Meditation
Why Time Stops at Near Death
During a near-death experience people have a sense of timelessness.
Posted December 6, 2017
An extreme slowing down of time is often reported after accidents and frightening events. People report that the world, relative to the observer, was moving in slow motion. Most likely, these experiences stem from an increased physiological arousal level in a fight-and-flight situation, which for a short period of time, speeds up internal processes to a maximum [see my previous Psychology Today blog: The Matrix Effect].
After life-threatening situations, people who survived a heart attack or nearly drowned sometimes report of altered states of consciousness occurring during an episode of apparent unconsciousness, having a so-called "near-death experience" (NDE). Reports and research on NDEs give wide coverage to the special contents that people report, such as seeing a light, a tunnel, having an out-of-body experience, and feeling extremely calm. In studies conducted by Bruce Greyson in the 1980s and '90s, it was discovered that 60 to 70 percent of respondents with NDEs reported that “time stopped or lost meaning.”
Besides these pioneering studies by Bruce Greyson and further anecdotal accounts, not many investigations exist that systematically have explored the experience of time during NDEs. Therefore, we wanted to analyze a publicly available web-based data bank from the Near Death Experience Research Foundation, which contains a growing number of self-reports. We published an English language article in the German journal Zeitschrift für Anomalistik (the PDF can be retrieved here: "Subjective time distortion during near-death experiences: an analysis of reports"). We covered a considerable time range by selecting 196 individual reports from three time periods: 1998 to 2001, the year 2010, and January to March 2017. Building on Bruce Greyson’s questionnaire, the item of “Did time seem to speed up or slow down?” has three answers:
- No.
- Time seemed to go faster or slower than usual.
- Everything seemed to be happening at once; or time stopped, or lost all meaning.
In addition to these answer categories, participants are encouraged to write down their own stories.
Our analysis shows that 127 of the 196 individuals reported a change in subjective time (65 percent). 120 of these 127 persons reported a feeling of timelessness (94 percent). The different stories people wrote down bear witness of individual variations, but they can still be interpreted as the impression of a lost sense of the passage of time.

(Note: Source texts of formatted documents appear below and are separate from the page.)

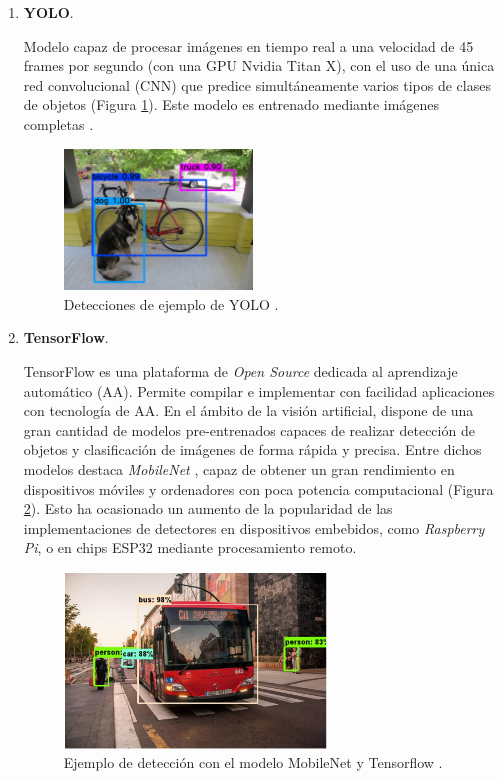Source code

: \begin{enumerate}
	\item \textbf{YOLO}.
	
	Modelo capaz de procesar imágenes en tiempo real a una velocidad de 45 frames por segundo (con una GPU Nvidia Titan X), con el uso de una única red convolucional (CNN) que predice simultáneamente varios tipos de clases de objetos (Figura \ref{fig:yoloExample}). Este modelo es entrenado mediante imágenes completas \cite{YOLO}.
	
	\begin{figure}[htp]
		\centering
		\includegraphics[width=5cm]{imagenes/yolo_example.jpg}
		\caption[Detecciones de ejemplo de YOLO]{Detecciones de ejemplo de YOLO \cite{YOLO}.}
		\label{fig:yoloExample}
	\end{figure}
	
	\item \textbf{TensorFlow}.
	
	TensorFlow es una plataforma de \textit{Open Source} dedicada al aprendizaje automático (AA). Permite compilar e implementar con facilidad aplicaciones con tecnología de AA. En el ámbito de la visión artificial, dispone de una gran cantidad de modelos pre-entrenados capaces de realizar detección de objetos y clasificación de imágenes de forma rápida y precisa. Entre dichos modelos destaca \textit{MobileNet} \cite{mobilenet1}, capaz de obtener un gran rendimiento en dispositivos móviles y ordenadores con poca potencia computacional (Figura \ref{fig:mobilenetExample}). Esto ha ocasionado un aumento de la popularidad de las implementaciones de detectores en dispositivos embebidos, como \textit{Raspberry Pi}, o en chips ESP32 mediante procesamiento remoto.
	
	\begin{figure}[htp]
		\centering
		\includegraphics[width=7cm]{imagenes/mobilenet_example.png}
		\caption[Ejemplo de detección con el modelo MobileNet y Tensorflow.]{Ejemplo de detección con el modelo MobileNet y Tensorflow \cite{mobilenet1}.}
		\label{fig:mobilenetExample}
	\end{figure}
	

\end{enumerate}
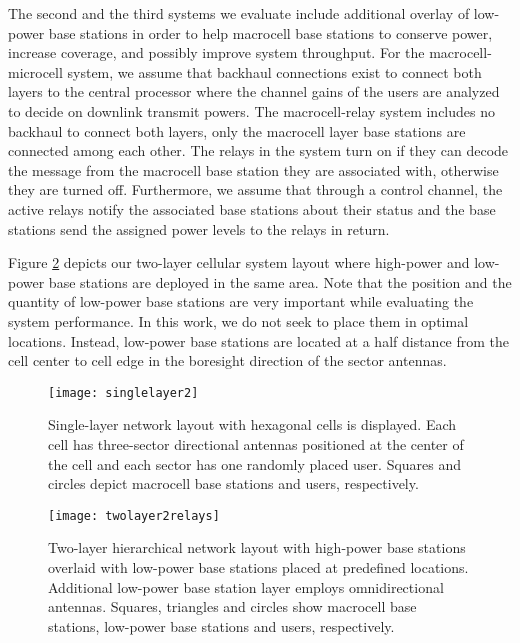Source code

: \documentclass[conference,letterpaper,final,10pt]{IEEEtran}
\begin{document}
The second and the third systems we evaluate include additional overlay of low-power base stations in order to help macrocell base stations to conserve power, increase coverage, and possibly improve system throughput. For the macrocell-microcell system, we assume that backhaul connections exist to connect both layers to the central processor where the channel gains of the users are analyzed to decide on downlink transmit powers. The macrocell-relay system includes no backhaul to connect both layers, only the macrocell layer base stations are connected among each other. The relays in the system turn on if they can decode the message from the macrocell base station they are associated with, otherwise they are turned off. Furthermore, we assume that through a control channel, the active relays notify the associated base stations about their status and the base stations send the assigned power levels to the relays in return.

Figure \ref{twolayer_fig} depicts our two-layer cellular system layout where high-power and low-power base stations are deployed in the same area. Note that the position and the quantity of low-power base stations are very important while evaluating the system performance. In this work, we do not seek to place them in optimal locations. Instead, low-power base stations are located at a half distance from the cell center to cell edge in the boresight direction of the sector antennas.

\begin{figure}[tb!]\begin{center}
  \texttt{[image: singlelayer2]}\\ \caption{Single-layer network layout with  hexagonal cells is displayed. Each cell has three-sector   directional antennas positioned at the center of the cell and each sector has one randomly placed user. Squares and circles depict macrocell base stations and users, respectively.}\label{baseline_sector}\end{center}
\end{figure}

\begin{figure}[tb!]\begin{center}
  \texttt{[image: twolayer2relays]}\\\caption{Two-layer hierarchical network layout with  high-power base stations overlaid with  low-power base
    stations placed at predefined locations. Additional low-power base station layer employs omnidirectional antennas. Squares, triangles and circles show macrocell base stations, low-power base stations and users, respectively.}\label{twolayer_fig}\end{center}
\end{figure}
\end{document}
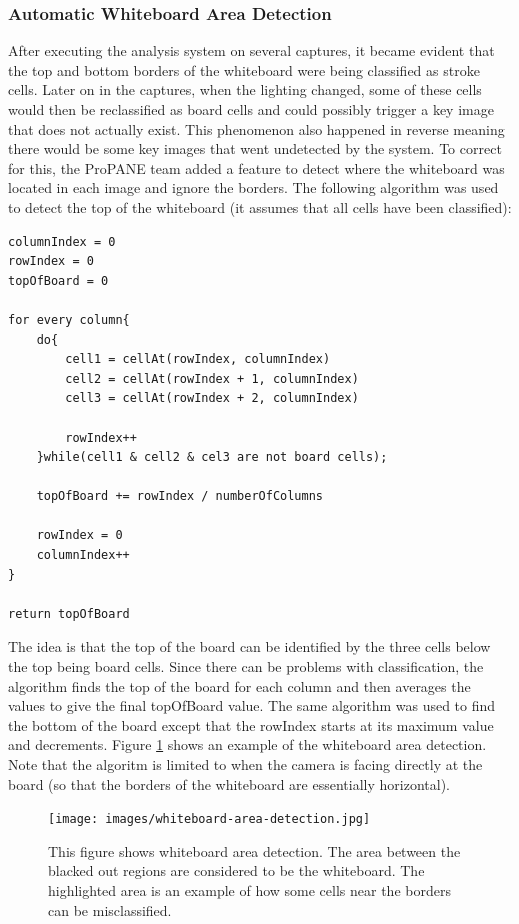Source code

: \documentclass[]{article}
\begin{document}
			\subsubsection{Automatic Whiteboard Area Detection}
				After executing the analysis system on several captures, it became evident that the top and bottom borders of the whiteboard were being classified as stroke cells. Later on in the captures, when the lighting changed, some of these cells would then be reclassified as board cells and could possibly trigger a key image that does not actually exist. This phenomenon also happened in reverse meaning there would be some key images that went undetected by the system. To correct for this, the ProPANE team added a feature to detect where the whiteboard was located in each image and ignore the borders. The following algorithm was used to detect the top of the whiteboard (it assumes that all cells have been classified):
				\begin{lstlisting}
columnIndex = 0
rowIndex = 0
topOfBoard = 0

for every column{
	do{
		cell1 = cellAt(rowIndex, columnIndex)
		cell2 = cellAt(rowIndex + 1, columnIndex)
		cell3 = cellAt(rowIndex + 2, columnIndex)
		
		rowIndex++
	}while(cell1 & cell2 & cel3 are not board cells);
	
	topOfBoard += rowIndex / numberOfColumns
	
	rowIndex = 0
	columnIndex++
}		

return topOfBoard
				\end{lstlisting}
				The idea is that the top of the board can be identified by the three cells below the top being board cells. Since there can be problems with classification, the algorithm finds the top of the board for each column and then averages the values to give the final topOfBoard value. The same algorithm was used to find the bottom of the board except that the rowIndex starts at its maximum value and decrements. Figure \ref{img:whiteboard-area-detection} shows an example of the whiteboard area detection. Note that the algoritm is limited to when the camera is facing directly at the board (so that the borders of the whiteboard are essentially horizontal). 
				
				\begin{figure}[h]
					\centering
					\texttt{[image: images/whiteboard-area-detection.jpg]}
					\caption{This figure shows whiteboard area detection. The area between the blacked out regions are considered to be the whiteboard. The highlighted area is an example of how some cells near the borders can be misclassified. }
					\label{img:whiteboard-area-detection}
				\end{figure}
						
\end{document}
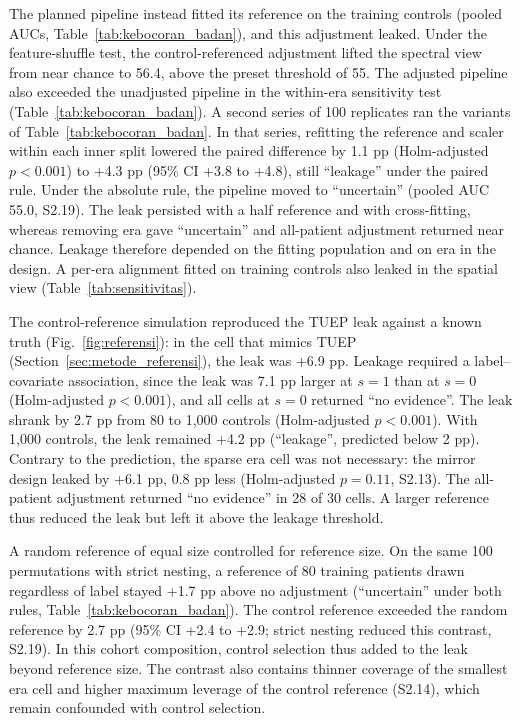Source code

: \documentclass[final,1p,times]{elsarticle}
\newcommand{\figref}[1]{Fig.~\ref{#1}}
\newcommand{\tabref}[1]{Table~\ref{#1}}
\begin{document}
The planned pipeline instead fitted its reference on the training controls (pooled AUCs, \tabref{tab:kebocoran_badan}), and this adjustment leaked. Under the feature-shuffle test, the control-referenced adjustment lifted the spectral view from near chance to 56.4, above the preset threshold of 55. The adjusted pipeline also exceeded the unadjusted pipeline in the within-era sensitivity test (\tabref{tab:kebocoran_badan}). A second series of 100 replicates ran the variants of \tabref{tab:kebocoran_badan}. In that series, refitting the reference and scaler within each inner split lowered the paired difference by 1.1 pp (Holm-adjusted $p<0.001$) to +4.3 pp (95\% CI +3.8 to +4.8), still ``leakage'' under the paired rule. Under the absolute rule, the pipeline moved to ``uncertain'' (pooled AUC 55.0, S2.19). The leak persisted with a half reference and with cross-fitting, whereas removing era gave ``uncertain'' and all-patient adjustment returned near chance. Leakage therefore depended on the fitting population and on era in the design. A per-era alignment fitted on training controls also leaked in the spatial view (Table~\ref{tab:sensitivitas}).

The control-reference simulation reproduced the TUEP leak against a known truth (\figref{fig:referensi}): in the cell that mimics TUEP (Section~\ref{sec:metode_referensi}), the leak was +6.9 pp. Leakage required a label--covariate association, since the leak was 7.1 pp larger at $s=1$ than at $s=0$ (Holm-adjusted $p<0.001$), and all cells at $s=0$ returned ``no evidence''. The leak shrank by 2.7 pp from 80 to 1,000 controls (Holm-adjusted $p<0.001$). With 1,000 controls, the leak remained +4.2 pp (``leakage'', predicted below 2 pp). Contrary to the prediction, the sparse era cell was not necessary: the mirror design leaked by +6.1 pp, 0.8 pp less (Holm-adjusted $p = 0.11$, S2.13). The all-patient adjustment returned ``no evidence'' in 28 of 30 cells. A larger reference thus reduced the leak but left it above the leakage threshold.

A random reference of equal size controlled for reference size. On the same 100 permutations with strict nesting, a reference of 80 training patients drawn regardless of label stayed +1.7 pp above no adjustment (``uncertain'' under both rules, \tabref{tab:kebocoran_badan}). The control reference exceeded the random reference by 2.7 pp (95\% CI +2.4 to +2.9; strict nesting reduced this contrast, S2.19). In this cohort composition, control selection thus added to the leak beyond reference size. The contrast also contains thinner coverage of the smallest era cell and higher maximum leverage of the control reference (S2.14), which remain confounded with control selection.
\end{document}
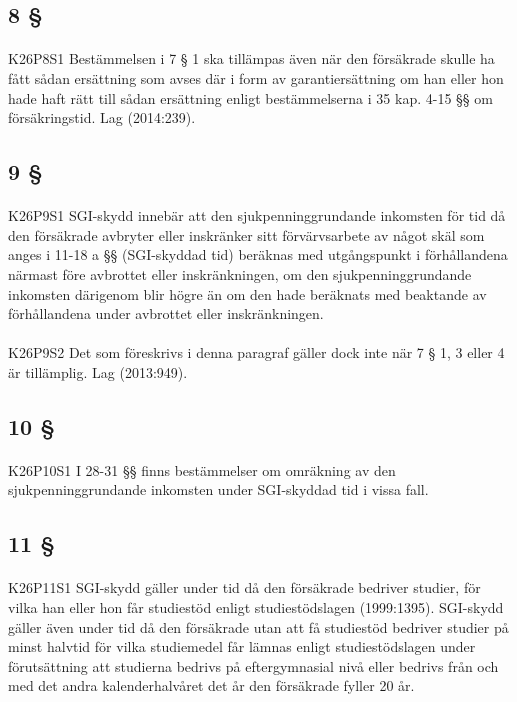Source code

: \documentclass[a4paper,notitlepage,openany,10pt]{book}
\begin{document}
\subsection*{8 §}
\paragraph*{}
{\tiny K26P8S1}
Bestämmelsen i 7 § 1 ska tillämpas även när den försäkrade skulle ha fått sådan ersättning som avses där i form av garantiersättning om han eller hon hade haft rätt till sådan ersättning enligt bestämmelserna i 35 kap. 4-15 §§ om försäkringstid.
Lag (2014:239).
\subsection*{9 §}
\paragraph*{}
{\tiny K26P9S1}
SGI-skydd innebär att den sjukpenninggrundande inkomsten för tid då den försäkrade avbryter eller inskränker sitt förvärvsarbete av något skäl som anges i 11-18 a §§ (SGI-skyddad tid) beräknas med utgångspunkt i förhållandena närmast före avbrottet eller inskränkningen, om den sjukpenninggrundande inkomsten därigenom blir högre än om den hade beräknats med beaktande av förhållandena under avbrottet eller inskränkningen.
\paragraph*{}
{\tiny K26P9S2}
Det som föreskrivs i denna paragraf gäller dock inte när 7 § 1, 3 eller 4 är tillämplig.
Lag (2013:949).
\subsection*{10 §}
\paragraph*{}
{\tiny K26P10S1}
I 28-31 §§ finns bestämmelser om omräkning av den sjukpenninggrundande inkomsten under SGI-skyddad tid i vissa fall.
\subsection*{11 §}
\paragraph*{}
{\tiny K26P11S1}
SGI-skydd gäller under tid då den försäkrade bedriver studier, för vilka han eller hon får studiestöd enligt studiestödslagen (1999:1395). SGI-skydd gäller även under tid då den försäkrade utan att få studiestöd bedriver studier på minst halvtid för vilka studiemedel får lämnas enligt studiestödslagen under förutsättning att studierna bedrivs på eftergymnasial nivå eller bedrivs från och med det andra kalenderhalvåret det år den försäkrade fyller 20 år.
\end{document}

Typical examples of non-standardized answers were:
- Concept of completely distorted time: Long? Short? It didn't make sense.
- I could feel infinity. It was as if I was completely aware of how long I had been there and the absence of time altogether, at the same time, if that makes sense. I remember being surprised later when I learned I was only out for 30 seconds or less.
- Time was not thought of. Time was just time.
- It was nonexistent or everything was 'now.'
Our study complements the previous investigations by Bruce Greyson showing an extremely distorted subjective time in a majority of people who had an NDE. What may cause the radical change in subjective time during NDEs is still a completely open question. The label ‘feeling of timelessness’ is reported by people experiencing altered states of consciousness as induced through very different means such as during meditation or after ingesting hallucinogenic drugs. It is part of an overall experiential narrative of becoming one with the surrounding, the sense of a collapse of the past and future into an eternal presence, or the notion that time is nonexistent. In studying meditation or drug effects, one can further investigate how during extreme states of consciousness the feeling of ‘timelessness’ can arise. We then will also understand better what happens during NDEs.
References
Wittmann M, Neumaier L, Evrard R, Weibel A, Schmied-Knittel I (2017). Subjective time distortion during near-death experiences: an analysis of reports. Zeitschrift für Anomalistik 17, 309–320.
Greyson B (1983). The near-death experience scale: construction, reliability and validity. Journal of Nervous and Mental Disease 171, 369–375.
Greyson B (1990). Near-death encounters with and without near-death experiences: comparative NDE Scale profiles. Journal of Near-Death Studies 8, 151–161.